Melville emprega deliberadamente a palavra “man” sete vezes, cada qual com
sentidos diferentes, forjando um quebra-cabeça para o tradutor. Xavier escolhe usar três
termos em vez de um: “homem” para o indivíduo masculino, “Man” para o local
geográfico e “desarraigado” para “unmanned”. Em virtude da impossibilidade de reproduzir
a repetição, o efeito irônico da passagem se perde para o leitor:

- Não sei, senhor, porém foi lá que nasci.


- Na ilha do Man, hein? Bem, não está mal. Temos aqui um homem do Man, um
homem nascido no Man, outrora independente, agora desarraigado do Man,
absorvido...Porquê ?(Xavier 810)

Outra alteração tradutória observada por Antoine Berman se dá quando expressões


idiomáticas são aniquiladas (Berman 79).
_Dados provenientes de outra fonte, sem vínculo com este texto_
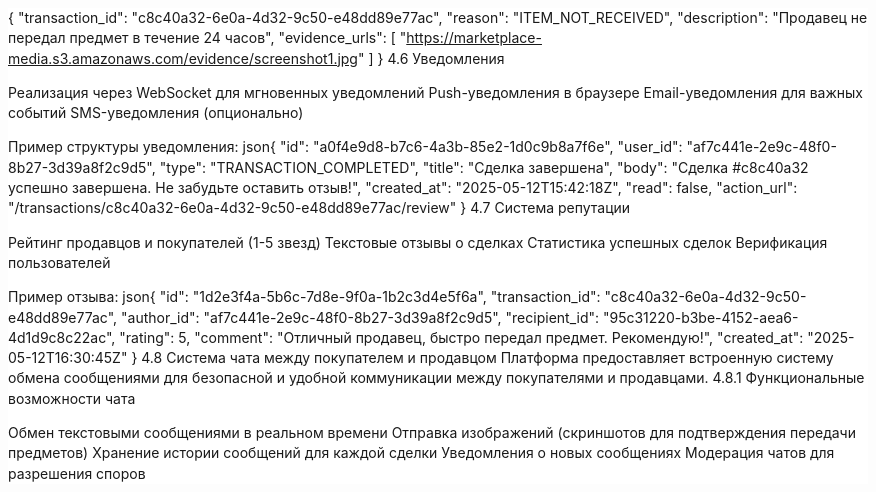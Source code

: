 {
  "transaction_id": "c8c40a32-6e0a-4d32-9c50-e48dd89e77ac",
  "reason": "ITEM_NOT_RECEIVED",
  "description": "Продавец не передал предмет в течение 24 часов",
  "evidence_urls": [
    "https://marketplace-media.s3.amazonaws.com/evidence/screenshot1.jpg"
  ]
}
4.6 Уведомления

Реализация через WebSocket для мгновенных уведомлений
Push-уведомления в браузере
Email-уведомления для важных событий
SMS-уведомления (опционально)

Пример структуры уведомления:
json{
  "id": "a0f4e9d8-b7c6-4a3b-85e2-1d0c9b8a7f6e",
  "user_id": "af7c441e-2e9c-48f0-8b27-3d39a8f2c9d5",
  "type": "TRANSACTION_COMPLETED",
  "title": "Сделка завершена",
  "body": "Сделка #c8c40a32 успешно завершена. Не забудьте оставить отзыв!",
  "created_at": "2025-05-12T15:42:18Z",
  "read": false,
  "action_url": "/transactions/c8c40a32-6e0a-4d32-9c50-e48dd89e77ac/review"
}
4.7 Система репутации

Рейтинг продавцов и покупателей (1-5 звезд)
Текстовые отзывы о сделках
Статистика успешных сделок
Верификация пользователей

Пример отзыва:
json{
  "id": "1d2e3f4a-5b6c-7d8e-9f0a-1b2c3d4e5f6a",
  "transaction_id": "c8c40a32-6e0a-4d32-9c50-e48dd89e77ac",
  "author_id": "af7c441e-2e9c-48f0-8b27-3d39a8f2c9d5",
  "recipient_id": "95c31220-b3be-4152-aea6-4d1d9c8c22ac",
  "rating": 5,
  "comment": "Отличный продавец, быстро передал предмет. Рекомендую!",
  "created_at": "2025-05-12T16:30:45Z"
}
4.8 Система чата между покупателем и продавцом
Платформа предоставляет встроенную систему обмена сообщениями для безопасной и удобной коммуникации между покупателями и продавцами.
4.8.1 Функциональные возможности чата

Обмен текстовыми сообщениями в реальном времени
Отправка изображений (скриншотов для подтверждения передачи предметов)
Хранение истории сообщений для каждой сделки
Уведомления о новых сообщениях
Модерация чатов для разрешения споров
A expressão “a rolling stone gathers no moss”
não encontra equivalente em português e é consequentemente eliminada da descrição do
carpinteiro:

Was it that this old Carpenter had been a life-long wanderer, whose much rolling, to
and fro, not only had gathered no moss; but what is more, had rubbed off whatever
small outward clingings might have originally pertained to him? (Ml) 467 – 68)

Por acaso esse velho carpinteiro teria sido durante toda a sua vida um vagabundo,
que à força de rolar de um lado para o outro não somente havia criado mofo como
também conseguira desembaraçar-se de todas as aderências externas que lhe
pudessem ter pertencido anteriormente? (Xavier 726).
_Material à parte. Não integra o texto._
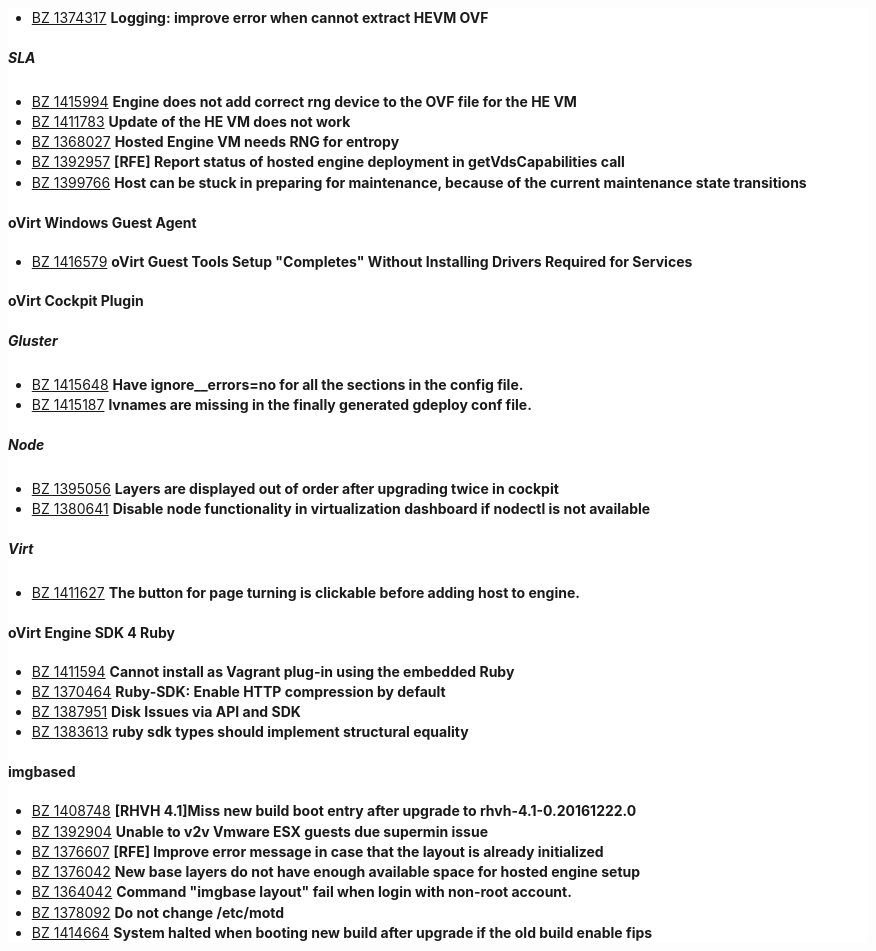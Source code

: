  - [BZ 1374317](https://bugzilla.redhat.com/1374317) <b>Logging: improve error when cannot extract HEVM OVF</b><br>

##### SLA

 - [BZ 1415994](https://bugzilla.redhat.com/1415994) <b>Engine does not add correct rng device to the OVF file for the HE VM</b><br>
 - [BZ 1411783](https://bugzilla.redhat.com/1411783) <b>Update of the HE VM does not work</b><br>
 - [BZ 1368027](https://bugzilla.redhat.com/1368027) <b>Hosted Engine VM needs RNG for entropy</b><br>
 - [BZ 1392957](https://bugzilla.redhat.com/1392957) <b>[RFE] Report status of hosted engine deployment in getVdsCapabilities call</b><br>
 - [BZ 1399766](https://bugzilla.redhat.com/1399766) <b>Host can be stuck in preparing for maintenance, because of the current maintenance state transitions</b><br>

#### oVirt Windows Guest Agent

 - [BZ 1416579](https://bugzilla.redhat.com/1416579) <b>oVirt Guest Tools Setup "Completes" Without Installing Drivers Required for Services</b><br>

#### oVirt Cockpit Plugin

##### Gluster

 - [BZ 1415648](https://bugzilla.redhat.com/1415648) <b>Have ignore_<x>\_errors=no for all the sections in the config file.</b><br>
 - [BZ 1415187](https://bugzilla.redhat.com/1415187) <b>lvnames are missing in the finally generated gdeploy conf file.</b><br>

##### Node

 - [BZ 1395056](https://bugzilla.redhat.com/1395056) <b>Layers are displayed out of order after upgrading twice in cockpit</b><br>
 - [BZ 1380641](https://bugzilla.redhat.com/1380641) <b>Disable node functionality in virtualization dashboard if nodectl is not available</b><br>

##### Virt

 - [BZ 1411627](https://bugzilla.redhat.com/1411627) <b>The button for page turning is clickable before adding host to engine.</b><br>

#### oVirt Engine SDK 4 Ruby

 - [BZ 1411594](https://bugzilla.redhat.com/1411594) <b>Cannot install as Vagrant plug-in using the embedded Ruby</b><br>
 - [BZ 1370464](https://bugzilla.redhat.com/1370464) <b>Ruby-SDK: Enable HTTP compression by default</b><br>
 - [BZ 1387951](https://bugzilla.redhat.com/1387951) <b>Disk Issues via API and SDK</b><br>
 - [BZ 1383613](https://bugzilla.redhat.com/1383613) <b>ruby sdk types should implement structural equality</b><br>

#### imgbased

 - [BZ 1408748](https://bugzilla.redhat.com/1408748) <b>[RHVH 4.1]Miss new build boot entry after upgrade to rhvh-4.1-0.20161222.0</b><br>
 - [BZ 1392904](https://bugzilla.redhat.com/1392904) <b>Unable to v2v Vmware ESX guests due supermin issue</b><br>
 - [BZ 1376607](https://bugzilla.redhat.com/1376607) <b>[RFE] Improve error message in case that the layout is already initialized</b><br>
 - [BZ 1376042](https://bugzilla.redhat.com/1376042) <b>New base layers do not have enough available space for hosted engine setup</b><br>
 - [BZ 1364042](https://bugzilla.redhat.com/1364042) <b>Command "imgbase layout" fail when login with non-root account.</b><br>
 - [BZ 1378092](https://bugzilla.redhat.com/1378092) <b>Do not change /etc/motd</b><br>
 - [BZ 1414664](https://bugzilla.redhat.com/1414664) <b>System halted when booting new build after upgrade if the old build enable fips</b><br>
By chance this old Carpenter had been a life-long wanderer, whose much rolling
from one side to the other, not only had gathered no mold, but had rubbed off all
outward clingings that might have originally pertained to him? (versão)
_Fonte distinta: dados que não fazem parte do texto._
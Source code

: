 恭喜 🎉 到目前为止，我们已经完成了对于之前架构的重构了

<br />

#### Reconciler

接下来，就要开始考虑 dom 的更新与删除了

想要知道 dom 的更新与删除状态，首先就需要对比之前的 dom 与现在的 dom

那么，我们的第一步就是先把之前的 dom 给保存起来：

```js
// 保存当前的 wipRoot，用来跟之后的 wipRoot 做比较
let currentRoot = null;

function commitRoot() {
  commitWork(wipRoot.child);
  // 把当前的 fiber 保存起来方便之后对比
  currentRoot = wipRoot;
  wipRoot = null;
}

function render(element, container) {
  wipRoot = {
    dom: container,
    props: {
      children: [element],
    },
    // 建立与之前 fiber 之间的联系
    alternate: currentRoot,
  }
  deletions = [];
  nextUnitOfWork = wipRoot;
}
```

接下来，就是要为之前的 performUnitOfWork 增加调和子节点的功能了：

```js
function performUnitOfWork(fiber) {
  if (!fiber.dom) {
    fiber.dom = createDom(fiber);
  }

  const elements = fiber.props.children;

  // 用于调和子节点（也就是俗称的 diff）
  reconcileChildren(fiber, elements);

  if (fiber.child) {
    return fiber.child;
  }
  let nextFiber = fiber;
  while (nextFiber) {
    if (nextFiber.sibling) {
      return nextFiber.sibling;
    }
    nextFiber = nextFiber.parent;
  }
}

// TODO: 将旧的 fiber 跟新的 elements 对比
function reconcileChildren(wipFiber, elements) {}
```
A pontuação é outro assunto digno de atenção: Até que ponto um tradutor


consegue ser fiel aos infinitos “ponto e vírgulas” de Melville? Mas, talvez, a alteração mais
dramática nesta tradução de Moby-Dick, seja a questão de gênero feita não pelos
tradutores ou pela publicadora, mas pela barreira linguística: Tanto no português como em
muitas outras línguas, subentende-se que a baleia seja fêmea. Pelo fato da “população” de
Moby-Dick ser, predominantemente, masculina, torna-se um tanto bizarro que todos
aqueles navegantes, marinheiros, baleeiros, arpoadores e marujos cassem uma criatura do
sexo oposto. É claro que isso traria toda uma nova perspectiva à narrativa de Melville, além
de tornar o capítulo 95 (A Batina) desnecessário.
Mesmo que essas trocas mudassem a obra original de Melville, elas não são
peculiares à tradução [de Moby-Dick] de Xavier. O texto de Xavier ilustra alguns problemas
recorrentes da tradução. Apesar da presença quase “autoral” do tradutor, no texto de
Melville, a tradução de Xavier, bem como a de Péricles Eugênio da Silva Ramos, expandiu a
popularidade de Melville no Brasil de forma significante.
A tradução de Berenice Xavier teve sua primeira publicação em 1950 pela Editora
José Olympio e foi a publicação de número 96 na série Fogos Cruzados, tendo seu prefácio
escrito pela renomada novelista, Rachel de Queiroz. Após o lançamento do filme
hollywoodiano, em 1956, a tradução recebera uma edição mais luxuosa, com ilustrações de
Rock-well Kent, bem como interpretação visual de Poty. José Olympio então vendera os
direitos desta tradução para diferentes editoras: Em 1967, a Editora Ediouro publicou o
livro em brochura, seguida da Editora Francisco Alves e, em 1998, pela Publifolha que fez a
reimpressão do mesmo. A edição da Publifolha foi a edição que teve maior número de
tiragens: 24.000 cópias que foram distribuídas com um dos maiores jornais brasileiros, a
Folha de São Paulo, por um preço promocional (menos que U$2, 00).

A tradução de Péricles Eugênio da Silva Ramos se assemelha, em muitos sentidos, à


de Xavier, assim como apresenta uma versão fiel e integral do texto, apostando em um
público-alvo mais exigente. Foi publicada pela Editora Abril em 1972, com uma capa
vermelha, o título em letras douradas e acompanhado por um folheto de vinte páginas.
Para a nova edição, foram alterados capa e volume (agora publicado em dois).